Diana was the one who promised Georgia a beautiful shining life. The one who saw that Georgia is stunning in a bright orange dress. The college instructor. The artist, who was constantly painting and creating. At the end, not knowing what else to ask for, Georgia has her mother write to her. After writing that Georgia has filled her life with joy and pride, her mother ended by telling her, “Do what I never did. I lived too fearfully. . . . do everything. Try it all once.”
So, on the first day of her senior year, Georgia begins her journey to be brave. To start over and live for her mother. She is immediately challenged by the school mean girls, Avery and Chloe. But Georgia has backup in her great friend, Liss. And she actually has a conversation with cute Daniel Antell.
After learning about Georgia’s mother’s letter, Liss decides a bucket list is in order. But, as Georgia has no plans to die soon, it becomes a ‘I Want to Live Life’ list. Liss will join in on the fun, some of which is daring (skydive), some of which is just fun and new (learn to fish, do tribal dancing) and some of which would earn a parent’s disapproval (cut class, smoke pot). But vowing to ask Daniel out on a date and kiss him are the two most frightening (and if she succeeds, rewarding) challenges of all.
Once Georgia and Liss meet Baseline Evelyn (so called because she has to take drug tests every month to prove to her parents that she hasn’t been using), the trio are ready for all the challenges on the ‘Want to Live’ list. Or so Georgia believes. But during her senior year, she discovers something not on the list–her own artistic talent, her own mode of brave expression.
As things don’t always go well, and Georgia finds herself on the losing end of love and friendship, she has to ask herself: who am I doing this for, and what does it mean to live for myself?

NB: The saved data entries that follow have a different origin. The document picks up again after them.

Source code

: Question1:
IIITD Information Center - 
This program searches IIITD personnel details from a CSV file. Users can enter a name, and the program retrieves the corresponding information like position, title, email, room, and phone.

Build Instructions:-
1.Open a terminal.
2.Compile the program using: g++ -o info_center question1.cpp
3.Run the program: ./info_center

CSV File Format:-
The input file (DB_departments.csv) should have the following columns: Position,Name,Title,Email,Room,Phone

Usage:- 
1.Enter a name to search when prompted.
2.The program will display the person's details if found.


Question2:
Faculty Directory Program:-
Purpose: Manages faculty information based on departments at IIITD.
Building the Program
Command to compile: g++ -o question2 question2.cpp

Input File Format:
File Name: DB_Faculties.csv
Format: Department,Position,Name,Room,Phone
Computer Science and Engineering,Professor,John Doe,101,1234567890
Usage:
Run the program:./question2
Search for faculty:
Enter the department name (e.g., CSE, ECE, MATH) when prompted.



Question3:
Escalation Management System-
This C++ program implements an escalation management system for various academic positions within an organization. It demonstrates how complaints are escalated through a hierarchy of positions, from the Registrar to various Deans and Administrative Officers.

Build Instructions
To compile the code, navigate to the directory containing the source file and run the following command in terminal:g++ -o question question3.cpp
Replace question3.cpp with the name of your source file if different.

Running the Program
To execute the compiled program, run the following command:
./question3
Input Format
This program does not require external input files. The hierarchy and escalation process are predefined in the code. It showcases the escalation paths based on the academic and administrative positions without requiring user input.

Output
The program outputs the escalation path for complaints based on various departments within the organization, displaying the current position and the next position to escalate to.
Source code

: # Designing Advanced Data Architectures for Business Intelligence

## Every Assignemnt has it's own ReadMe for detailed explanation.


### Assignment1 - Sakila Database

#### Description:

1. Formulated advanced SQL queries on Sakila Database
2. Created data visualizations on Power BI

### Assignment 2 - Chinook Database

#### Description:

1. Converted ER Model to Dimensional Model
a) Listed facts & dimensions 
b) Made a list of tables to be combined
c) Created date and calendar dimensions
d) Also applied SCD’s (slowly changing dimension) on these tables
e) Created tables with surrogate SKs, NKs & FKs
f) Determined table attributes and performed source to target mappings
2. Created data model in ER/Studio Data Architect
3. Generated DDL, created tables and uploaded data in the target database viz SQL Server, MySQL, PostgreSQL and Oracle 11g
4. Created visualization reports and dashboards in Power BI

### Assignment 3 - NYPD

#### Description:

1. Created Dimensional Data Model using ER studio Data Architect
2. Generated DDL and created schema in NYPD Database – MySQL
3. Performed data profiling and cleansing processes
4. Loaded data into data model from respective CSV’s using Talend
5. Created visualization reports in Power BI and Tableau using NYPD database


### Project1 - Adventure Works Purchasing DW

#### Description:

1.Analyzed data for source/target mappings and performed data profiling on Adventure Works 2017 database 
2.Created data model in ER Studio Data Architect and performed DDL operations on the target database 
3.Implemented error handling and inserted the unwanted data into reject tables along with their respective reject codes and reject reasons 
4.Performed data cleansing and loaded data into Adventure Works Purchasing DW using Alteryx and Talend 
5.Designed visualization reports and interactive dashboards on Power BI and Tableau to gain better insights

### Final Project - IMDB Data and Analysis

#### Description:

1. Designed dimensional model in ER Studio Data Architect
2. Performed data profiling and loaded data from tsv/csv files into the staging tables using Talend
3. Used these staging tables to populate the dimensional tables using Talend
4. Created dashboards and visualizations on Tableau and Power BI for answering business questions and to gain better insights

High school housekeeping: How to be Brave is both poignant and fun. Georgia’s journey is particularly difficult because she has lost her mother. She’s a good, struggling girl, who needs to find herself and in doing so, makes some mistakes (and launches quite a few F-bombs). These mistakes, as well as Georgia’s sense of herself and of her place in her world are highly relatable for most teens, who will connect to both her elation and her despair. Her grief over the painful and difficult death of her mother is often evoked in free-verse poetry that transforms the experience. The more Georgia worked through her “I Want to Live Life’ list, the more I liked her. I’ll be purchasing more copies of this one and book talking it because I’m absolutely sure that you’ll root for Georgia as I did.